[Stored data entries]
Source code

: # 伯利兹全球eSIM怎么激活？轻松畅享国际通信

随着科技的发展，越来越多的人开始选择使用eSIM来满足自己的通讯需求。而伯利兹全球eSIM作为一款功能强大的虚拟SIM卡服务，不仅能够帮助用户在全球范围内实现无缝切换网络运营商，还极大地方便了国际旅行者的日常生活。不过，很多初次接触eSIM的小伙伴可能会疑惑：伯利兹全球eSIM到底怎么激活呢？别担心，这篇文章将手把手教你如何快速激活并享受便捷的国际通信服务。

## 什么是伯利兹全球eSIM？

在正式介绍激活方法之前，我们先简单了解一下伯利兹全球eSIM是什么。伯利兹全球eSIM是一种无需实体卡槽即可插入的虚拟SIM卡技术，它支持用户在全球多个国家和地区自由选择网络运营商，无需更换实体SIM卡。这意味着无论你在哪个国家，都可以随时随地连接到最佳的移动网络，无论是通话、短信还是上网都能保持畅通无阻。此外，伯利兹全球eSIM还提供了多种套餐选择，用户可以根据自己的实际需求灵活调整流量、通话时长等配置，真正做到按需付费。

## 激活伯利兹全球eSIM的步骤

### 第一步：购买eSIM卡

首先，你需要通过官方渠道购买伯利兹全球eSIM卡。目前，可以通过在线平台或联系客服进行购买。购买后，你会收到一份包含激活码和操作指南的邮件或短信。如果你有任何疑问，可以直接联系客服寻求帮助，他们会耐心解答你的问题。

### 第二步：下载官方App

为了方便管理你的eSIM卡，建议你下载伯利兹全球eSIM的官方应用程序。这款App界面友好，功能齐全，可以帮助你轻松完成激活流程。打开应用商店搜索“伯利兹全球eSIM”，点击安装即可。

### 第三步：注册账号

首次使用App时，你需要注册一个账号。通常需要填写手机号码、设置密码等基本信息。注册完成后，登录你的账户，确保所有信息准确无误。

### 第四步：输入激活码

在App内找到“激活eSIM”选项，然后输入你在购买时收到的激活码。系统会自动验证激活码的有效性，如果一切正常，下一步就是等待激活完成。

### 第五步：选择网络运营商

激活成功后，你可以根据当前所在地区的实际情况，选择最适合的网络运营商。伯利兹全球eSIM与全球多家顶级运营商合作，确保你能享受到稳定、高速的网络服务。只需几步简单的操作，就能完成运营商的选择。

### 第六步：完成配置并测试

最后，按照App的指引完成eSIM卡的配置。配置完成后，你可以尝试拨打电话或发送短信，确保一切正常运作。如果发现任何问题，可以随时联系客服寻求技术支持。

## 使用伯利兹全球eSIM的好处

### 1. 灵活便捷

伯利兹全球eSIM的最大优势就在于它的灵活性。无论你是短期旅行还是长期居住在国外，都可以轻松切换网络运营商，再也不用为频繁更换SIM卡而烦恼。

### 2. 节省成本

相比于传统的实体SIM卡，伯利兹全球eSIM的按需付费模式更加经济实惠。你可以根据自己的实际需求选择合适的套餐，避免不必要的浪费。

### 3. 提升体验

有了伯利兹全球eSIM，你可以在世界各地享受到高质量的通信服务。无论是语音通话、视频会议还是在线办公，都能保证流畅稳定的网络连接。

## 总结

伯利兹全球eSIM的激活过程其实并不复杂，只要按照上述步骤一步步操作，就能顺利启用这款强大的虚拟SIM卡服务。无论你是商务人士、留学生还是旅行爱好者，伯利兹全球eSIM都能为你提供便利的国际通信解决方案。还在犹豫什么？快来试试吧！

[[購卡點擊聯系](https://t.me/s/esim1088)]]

§ Task objective:
Would you restate every record word for word?

§ Answer to this task:
Source code

: # 伯利兹全球eSIM怎么激活？轻松畅享国际通信

随着科技的发展，越来越多的人开始选择使用eSIM来满足自己的通讯需求。而伯利兹全球eSIM作为一款功能强大的虚拟SIM卡服务，不仅能够帮助用户在全球范围内实现无缝切换网络运营商，还极大地方便了国际旅行者的日常生活。不过，很多初次接触eSIM的小伙伴可能会疑惑：伯利兹全球eSIM到底怎么激活呢？别担心，这篇文章将手把手教你如何快速激活并享受便捷的国际通信服务。

## 什么是伯利兹全球eSIM？

在正式介绍激活方法之前，我们先简单了解一下伯利兹全球eSIM是什么。伯利兹全球eSIM是一种无需实体卡槽即可插入的虚拟SIM卡技术，它支持用户在全球多个国家和地区自由选择网络运营商，无需更换实体SIM卡。这意味着无论你在哪个国家，都可以随时随地连接到最佳的移动网络，无论是通话、短信还是上网都能保持畅通无阻。此外，伯利兹全球eSIM还提供了多种套餐选择，用户可以根据自己的实际需求灵活调整流量、通话时长等配置，真正做到按需付费。

## 激活伯利兹全球eSIM的步骤

### 第一步：购买eSIM卡

首先，你需要通过官方渠道购买伯利兹全球eSIM卡。目前，可以通过在线平台或联系客服进行购买。购买后，你会收到一份包含激活码和操作指南的邮件或短信。如果你有任何疑问，可以直接联系客服寻求帮助，他们会耐心解答你的问题。

### 第二步：下载官方App

为了方便管理你的eSIM卡，建议你下载伯利兹全球eSIM的官方应用程序。这款App界面友好，功能齐全，可以帮助你轻松完成激活流程。打开应用商店搜索“伯利兹全球eSIM”，点击安装即可。

### 第三步：注册账号

首次使用App时，你需要注册一个账号。通常需要填写手机号码、设置密码等基本信息。注册完成后，登录你的账户，确保所有信息准确无误。

### 第四步：输入激活码

在App内找到“激活eSIM”选项，然后输入你在购买时收到的激活码。系统会自动验证激活码的有效性，如果一切正常，下一步就是等待激活完成。

### 第五步：选择网络运营商

激活成功后，你可以根据当前所在地区的实际情况，选择最适合的网络运营商。伯利兹全球eSIM与全球多家顶级运营商合作，确保你能享受到稳定、高速的网络服务。只需几步简单的操作，就能完成运营商的选择。

### 第六步：完成配置并测试

最后，按照App的指引完成eSIM卡的配置。配置完成后，你可以尝试拨打电话或发送短信，确保一切正常运作。如果发现任何问题，可以随时联系客服寻求技术支持。

## 使用伯利兹全球eSIM的好处

### 1. 灵活便捷

伯利兹全球eSIM的最大优势就在于它的灵活性。无论你是短期旅行还是长期居住在国外，都可以轻松切换网络运营商，再也不用为频繁更换SIM卡而烦恼。

### 2. 节省成本

相比于传统的实体SIM卡，伯利兹全球eSIM的按需付费模式更加经济实惠。你可以根据自己的实际需求选择合适的套餐，避免不必要的浪费。

### 3. 提升体验

有了伯利兹全球eSIM，你可以在世界各地享受到高质量的通信服务。无论是语音通话、视频会议还是在线办公，都能保证流畅稳定的网络连接。

## 总结

伯利兹全球eSIM的激活过程其实并不复杂，只要按照上述步骤一步步操作，就能顺利启用这款强大的虚拟SIM卡服务。无论你是商务人士、留学生还是旅行爱好者，伯利兹全球eSIM都能为你提供便利的国际通信解决方案。还在犹豫什么？快来试试吧！

[[購卡點擊聯系](https://t.me/s/esim1088)]]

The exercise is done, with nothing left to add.